Eine Landeshauptstadt braucht auch ein Stadion, das ist klar. Perspektivisch gesehen sollte man das auch nicht an der Leistung des RWE festmachen, denn Hannover oder Hoffenheim sind ein Beispiel dafür, wie innerhalb einer Zeitraums von 5-10 Jahren ein Verein an Popularität, Respekt und Zuschauern gewinnen kann (Unter Berücksichtigung der Rahmenbedingungen und des Mikrostandorts wird Erfurt jedoch immer Mittelfeld_Fussball spielen - aber das ist keinesfalls schlecht)
Hier geht es ja um eine Multifunktionale Nutzung. Zwar gibt es die Messehalle für Großveranstaltungen, sonst aber nix (die Thüringenhalle ist ja auch kritisch zu sehen, wer weiß wie lang das noch gut geht...)
Darum sorgt ein Stadion sicher für Aufbruchstimmung und macht sich im Stadtmarketing sehr gut. Wenn also Investitionen notwendig sind, dann soll man nicht nur rumflicken und dann in 5-10 Jahren wieder ranmüssen, sondern es gleich richtig machen. Vorausgesetzt sie sind NÖTIG! Aber dann bitte auch nicht gleich abheben und extraorbitante Summen für Architektur und Design ausgeben. Das kann Erfurt tatsächlich besser anlegen.
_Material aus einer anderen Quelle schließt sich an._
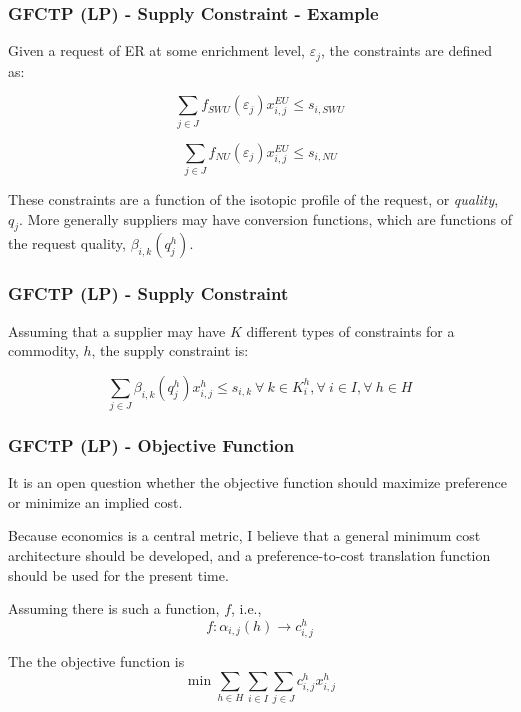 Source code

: \begin{frame}[ctb!]
  \frametitle{GFCTP (LP) - Supply Constraint - Example}
  
  Given a request of ER at some enrichment level, $\varepsilon_j$, the
  constraints are defined as:

  \begin{equation}
    \sum_{j \in J} f_{SWU}(\varepsilon_j) x_{i,j}^{EU} \leq s_{i,SWU} 
  \end{equation}

  \begin{equation}
    \sum_{j \in J} f_{NU}(\varepsilon_j) x_{i,j}^{EU} \leq s_{i,NU} 
  \end{equation}

  \pause

  These constraints are a function of the isotopic profile of the request, or
  \textit{quality}, $q_j$. More generally suppliers may have conversion
  functions, which are functions of the request quality,
  $\beta_{i,k}(q_{j}^{h})$.

\end{frame}

\begin{frame}[ctb!]
  \frametitle{GFCTP (LP) - Supply Constraint}
  
  Assuming that a supplier may have $K$ different types of constraints for a
  commodity, $h$, the supply constraint is:

  \begin{equation}
    \sum_{j \in J}\beta_{i,k}(q_{j}^{h}) x_{i,j}^{h} \leq s_{i,k} 
    \: \forall \: k \in K_{i}^{h},  
    \forall \: i \in I, \forall \: h \in H
  \end{equation}

\end{frame}

\begin{frame}[ctb!]
  \frametitle{GFCTP (LP) - Objective Function}

  It is an open question whether the objective function should maximize
  preference or minimize an implied cost.\vspace{0.2cm}

  Because economics is a central metric, I believe that a general minimum cost
  architecture should be developed, and a preference-to-cost translation
  function should be used for the present time.\vspace{0.2cm}

  Assuming there is such a function, $f$, i.e.,
  \begin{equation}
    f : \alpha_{i,j}(h) \to c_{i,j}^{h}
  \end{equation}

  The the objective function is
  \begin{equation}
    \min \sum_{h \in H}\sum_{i \in I}\sum_{j \in J}c_{i,j}^{h} x_{i,j}^{h} 
  \end{equation}

\end{frame}

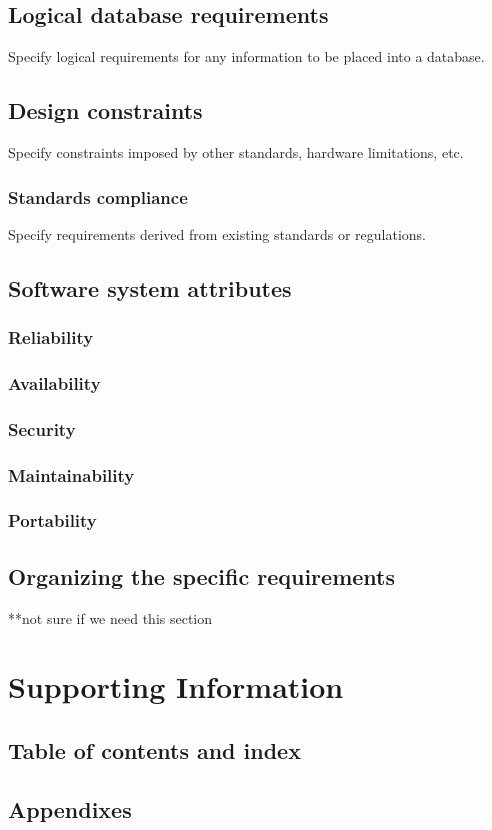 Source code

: \documentclass[letterpaper,10pt,draftclsnofoot,onecolumn,titlepage]{IEEEtran}
\begin{document}
	\subsection{Logical database requirements}
	Specify logical requirements for any information to be placed into a database.
	
	\subsection{Design constraints}
	Specify constraints imposed by other standards, hardware limitations, etc.
	
	\subsubsection{Standards compliance}
	Specify requirements derived from existing standards or regulations. 
	
	\subsection{Software system attributes}
	\subsubsection{Reliability}
	\subsubsection{Availability}
	\subsubsection{Security}
	\subsubsection{Maintainability}
	\subsubsection{Portability}
	
	\subsection{Organizing the specific requirements}
	**not sure if we need this section
	
	\section{Supporting Information}
	\subsection{Table of contents and index}
	\subsection{Appendixes}
 
\end{document}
gleichzeitig sollte man sich schon frühzeitig Gedanken zu sinnvollen Public-Private-Partnership Konzepten machen. Vielleicht finden sich ja auch namensgebende Sponsoren. (Gegen Sparkassen-Arena hätte ich nix einzuwenden, passt ja auch farblich...)
In diesem Sinne...ich freue mich auf eine spannende Diskussion in den nächsten Tagen, Wochen, Monaten, Jahren?